■ **What you will do**: Print the records below exactly as they appear. Omit all pictures.

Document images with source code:

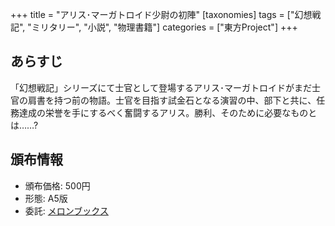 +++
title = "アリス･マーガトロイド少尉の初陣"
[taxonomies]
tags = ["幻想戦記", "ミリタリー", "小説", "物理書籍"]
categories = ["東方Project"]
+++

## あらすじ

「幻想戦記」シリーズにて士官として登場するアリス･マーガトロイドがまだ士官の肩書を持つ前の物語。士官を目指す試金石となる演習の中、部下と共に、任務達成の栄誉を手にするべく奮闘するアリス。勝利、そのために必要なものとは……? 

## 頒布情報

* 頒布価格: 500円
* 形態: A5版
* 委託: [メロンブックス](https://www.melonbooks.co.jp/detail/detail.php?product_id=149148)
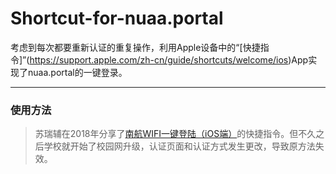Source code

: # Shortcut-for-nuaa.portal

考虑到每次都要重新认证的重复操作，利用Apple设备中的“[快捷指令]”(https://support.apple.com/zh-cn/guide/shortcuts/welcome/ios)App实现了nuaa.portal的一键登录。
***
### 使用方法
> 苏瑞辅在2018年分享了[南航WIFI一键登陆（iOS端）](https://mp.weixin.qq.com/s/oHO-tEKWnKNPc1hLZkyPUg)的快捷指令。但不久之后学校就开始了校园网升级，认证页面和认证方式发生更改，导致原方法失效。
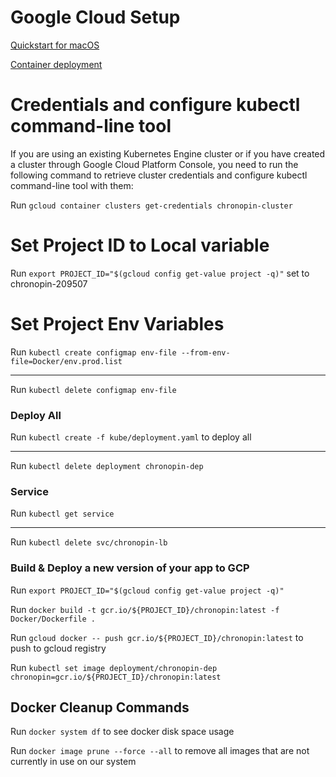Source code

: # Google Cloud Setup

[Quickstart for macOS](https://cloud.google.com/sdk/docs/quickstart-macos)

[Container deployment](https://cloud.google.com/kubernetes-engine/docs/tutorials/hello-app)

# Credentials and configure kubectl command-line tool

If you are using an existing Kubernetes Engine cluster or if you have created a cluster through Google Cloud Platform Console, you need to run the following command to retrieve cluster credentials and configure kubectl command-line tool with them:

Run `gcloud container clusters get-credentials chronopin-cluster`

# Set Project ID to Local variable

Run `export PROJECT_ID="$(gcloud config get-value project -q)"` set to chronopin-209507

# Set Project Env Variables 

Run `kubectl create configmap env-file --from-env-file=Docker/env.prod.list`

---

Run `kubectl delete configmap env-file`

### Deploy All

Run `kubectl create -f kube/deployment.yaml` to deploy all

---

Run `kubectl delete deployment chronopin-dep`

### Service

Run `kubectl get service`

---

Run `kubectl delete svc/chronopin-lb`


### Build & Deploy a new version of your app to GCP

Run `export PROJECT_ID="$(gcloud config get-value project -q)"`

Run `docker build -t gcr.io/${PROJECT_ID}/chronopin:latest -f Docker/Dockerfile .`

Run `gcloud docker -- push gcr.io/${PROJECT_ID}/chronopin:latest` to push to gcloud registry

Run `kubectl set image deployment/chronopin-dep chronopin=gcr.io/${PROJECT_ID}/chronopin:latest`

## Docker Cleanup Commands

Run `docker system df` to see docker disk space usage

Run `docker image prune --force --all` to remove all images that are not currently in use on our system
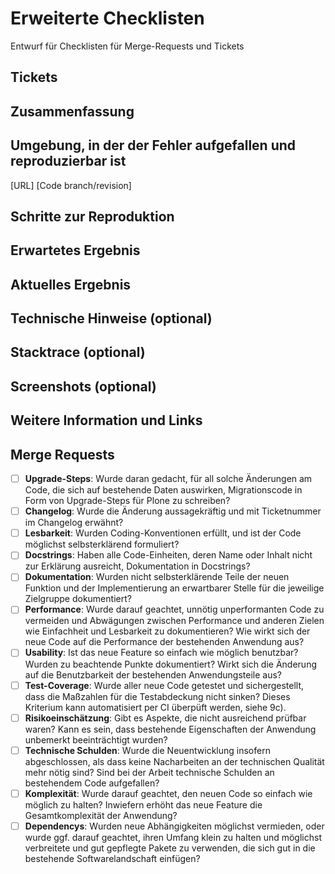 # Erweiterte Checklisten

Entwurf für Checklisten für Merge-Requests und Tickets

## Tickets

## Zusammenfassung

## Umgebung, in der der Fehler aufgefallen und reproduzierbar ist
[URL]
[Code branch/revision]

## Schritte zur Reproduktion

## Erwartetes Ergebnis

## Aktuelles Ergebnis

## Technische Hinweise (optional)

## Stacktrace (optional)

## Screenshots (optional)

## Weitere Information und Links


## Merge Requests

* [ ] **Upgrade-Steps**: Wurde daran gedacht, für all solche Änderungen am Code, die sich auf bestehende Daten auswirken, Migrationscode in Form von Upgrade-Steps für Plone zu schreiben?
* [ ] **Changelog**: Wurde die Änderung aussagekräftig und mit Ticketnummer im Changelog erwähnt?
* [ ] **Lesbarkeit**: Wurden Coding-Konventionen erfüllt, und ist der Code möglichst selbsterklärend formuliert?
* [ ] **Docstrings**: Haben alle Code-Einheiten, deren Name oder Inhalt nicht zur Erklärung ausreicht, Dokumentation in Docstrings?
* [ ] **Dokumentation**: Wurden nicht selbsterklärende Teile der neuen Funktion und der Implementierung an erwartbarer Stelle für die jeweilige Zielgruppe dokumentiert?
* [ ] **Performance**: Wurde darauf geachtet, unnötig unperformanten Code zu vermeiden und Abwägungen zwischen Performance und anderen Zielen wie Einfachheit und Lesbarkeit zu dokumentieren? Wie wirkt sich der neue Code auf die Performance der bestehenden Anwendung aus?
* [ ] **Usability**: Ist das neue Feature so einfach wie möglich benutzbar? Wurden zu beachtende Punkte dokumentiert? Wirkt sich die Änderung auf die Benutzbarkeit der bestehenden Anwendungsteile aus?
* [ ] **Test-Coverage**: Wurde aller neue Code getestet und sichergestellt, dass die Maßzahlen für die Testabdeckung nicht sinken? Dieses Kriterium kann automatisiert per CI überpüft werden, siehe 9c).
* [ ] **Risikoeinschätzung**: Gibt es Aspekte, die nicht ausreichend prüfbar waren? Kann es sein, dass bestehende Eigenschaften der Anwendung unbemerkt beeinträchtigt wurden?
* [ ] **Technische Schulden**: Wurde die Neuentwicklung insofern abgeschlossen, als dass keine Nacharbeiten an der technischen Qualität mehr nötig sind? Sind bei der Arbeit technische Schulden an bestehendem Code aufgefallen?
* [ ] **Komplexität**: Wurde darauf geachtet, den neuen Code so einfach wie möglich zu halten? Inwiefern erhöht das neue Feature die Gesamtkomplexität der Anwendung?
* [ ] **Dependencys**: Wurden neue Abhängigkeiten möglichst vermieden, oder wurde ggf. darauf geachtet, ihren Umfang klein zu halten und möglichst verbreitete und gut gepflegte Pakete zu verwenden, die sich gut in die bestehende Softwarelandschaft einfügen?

■ **Result of the exercise**:
 +++
title = "アリス･マーガトロイド少尉の初陣"
[taxonomies]
tags = ["幻想戦記", "ミリタリー", "小説", "物理書籍"]
categories = ["東方Project"]
+++

## あらすじ

「幻想戦記」シリーズにて士官として登場するアリス･マーガトロイドがまだ士官の肩書を持つ前の物語。士官を目指す試金石となる演習の中、部下と共に、任務達成の栄誉を手にするべく奮闘するアリス。勝利、そのために必要なものとは……? 

## 頒布情報

* 頒布価格: 500円
* 形態: A5版
* 委託: [メロンブックス](https://www.melonbooks.co.jp/detail/detail.php?product_id=149148)
Source code

: # Shortcut-for-nuaa.portal

考虑到每次都要重新认证的重复操作，利用Apple设备中的“[快捷指令]”(https://support.apple.com/zh-cn/guide/shortcuts/welcome/ios)App实现了nuaa.portal的一键登录。
***
### 使用方法
> 苏瑞辅在2018年分享了[南航WIFI一键登陆（iOS端）](https://mp.weixin.qq.com/s/oHO-tEKWnKNPc1hLZkyPUg)的快捷指令。但不久之后学校就开始了校园网升级，认证页面和认证方式发生更改，导致原方法失效。
Source code

: # Google Cloud Setup

[Quickstart for macOS](https://cloud.google.com/sdk/docs/quickstart-macos)

[Container deployment](https://cloud.google.com/kubernetes-engine/docs/tutorials/hello-app)

# Credentials and configure kubectl command-line tool

If you are using an existing Kubernetes Engine cluster or if you have created a cluster through Google Cloud Platform Console, you need to run the following command to retrieve cluster credentials and configure kubectl command-line tool with them:

Run `gcloud container clusters get-credentials chronopin-cluster`

# Set Project ID to Local variable

Run `export PROJECT_ID="$(gcloud config get-value project -q)"` set to chronopin-209507

# Set Project Env Variables 

Run `kubectl create configmap env-file --from-env-file=Docker/env.prod.list`

---

Run `kubectl delete configmap env-file`

### Deploy All

Run `kubectl create -f kube/deployment.yaml` to deploy all

---

Run `kubectl delete deployment chronopin-dep`

### Service

Run `kubectl get service`

---

Run `kubectl delete svc/chronopin-lb`


### Build & Deploy a new version of your app to GCP

Run `export PROJECT_ID="$(gcloud config get-value project -q)"`

Run `docker build -t gcr.io/${PROJECT_ID}/chronopin:latest -f Docker/Dockerfile .`

Run `gcloud docker -- push gcr.io/${PROJECT_ID}/chronopin:latest` to push to gcloud registry

Run `kubectl set image deployment/chronopin-dep chronopin=gcr.io/${PROJECT_ID}/chronopin:latest`

## Docker Cleanup Commands

Run `docker system df` to see docker disk space usage

Run `docker image prune --force --all` to remove all images that are not currently in use on our system
 # Erweiterte Checklisten

Entwurf für Checklisten für Merge-Requests und Tickets

## Tickets

## Zusammenfassung

## Umgebung, in der der Fehler aufgefallen und reproduzierbar ist
[URL]
[Code branch/revision]

## Schritte zur Reproduktion

## Erwartetes Ergebnis

## Aktuelles Ergebnis

## Technische Hinweise (optional)

## Stacktrace (optional)

## Screenshots (optional)

## Weitere Information und Links


## Merge Requests

* [ ] **Upgrade-Steps**: Wurde daran gedacht, für all solche Änderungen am Code, die sich auf bestehende Daten auswirken, Migrationscode in Form von Upgrade-Steps für Plone zu schreiben?
* [ ] **Changelog**: Wurde die Änderung aussagekräftig und mit Ticketnummer im Changelog erwähnt?
* [ ] **Lesbarkeit**: Wurden Coding-Konventionen erfüllt, und ist der Code möglichst selbsterklärend formuliert?
* [ ] **Docstrings**: Haben alle Code-Einheiten, deren Name oder Inhalt nicht zur Erklärung ausreicht, Dokumentation in Docstrings?
* [ ] **Dokumentation**: Wurden nicht selbsterklärende Teile der neuen Funktion und der Implementierung an erwartbarer Stelle für die jeweilige Zielgruppe dokumentiert?
* [ ] **Performance**: Wurde darauf geachtet, unnötig unperformanten Code zu vermeiden und Abwägungen zwischen Performance und anderen Zielen wie Einfachheit und Lesbarkeit zu dokumentieren? Wie wirkt sich der neue Code auf die Performance der bestehenden Anwendung aus?
* [ ] **Usability**: Ist das neue Feature so einfach wie möglich benutzbar? Wurden zu beachtende Punkte dokumentiert? Wirkt sich die Änderung auf die Benutzbarkeit der bestehenden Anwendungsteile aus?
* [ ] **Test-Coverage**: Wurde aller neue Code getestet und sichergestellt, dass die Maßzahlen für die Testabdeckung nicht sinken? Dieses Kriterium kann automatisiert per CI überpüft werden, siehe 9c).
* [ ] **Risikoeinschätzung**: Gibt es Aspekte, die nicht ausreichend prüfbar waren? Kann es sein, dass bestehende Eigenschaften der Anwendung unbemerkt beeinträchtigt wurden?
* [ ] **Technische Schulden**: Wurde die Neuentwicklung insofern abgeschlossen, als dass keine Nacharbeiten an der technischen Qualität mehr nötig sind? Sind bei der Arbeit technische Schulden an bestehendem Code aufgefallen?
* [ ] **Komplexität**: Wurde darauf geachtet, den neuen Code so einfach wie möglich zu halten? Inwiefern erhöht das neue Feature die Gesamtkomplexität der Anwendung?
* [ ] **Dependencys**: Wurden neue Abhängigkeiten möglichst vermieden, oder wurde ggf. darauf geachtet, ihren Umfang klein zu halten und möglichst verbreitete und gut gepflegte Pakete zu verwenden, die sich gut in die bestehende Softwarelandschaft einfügen?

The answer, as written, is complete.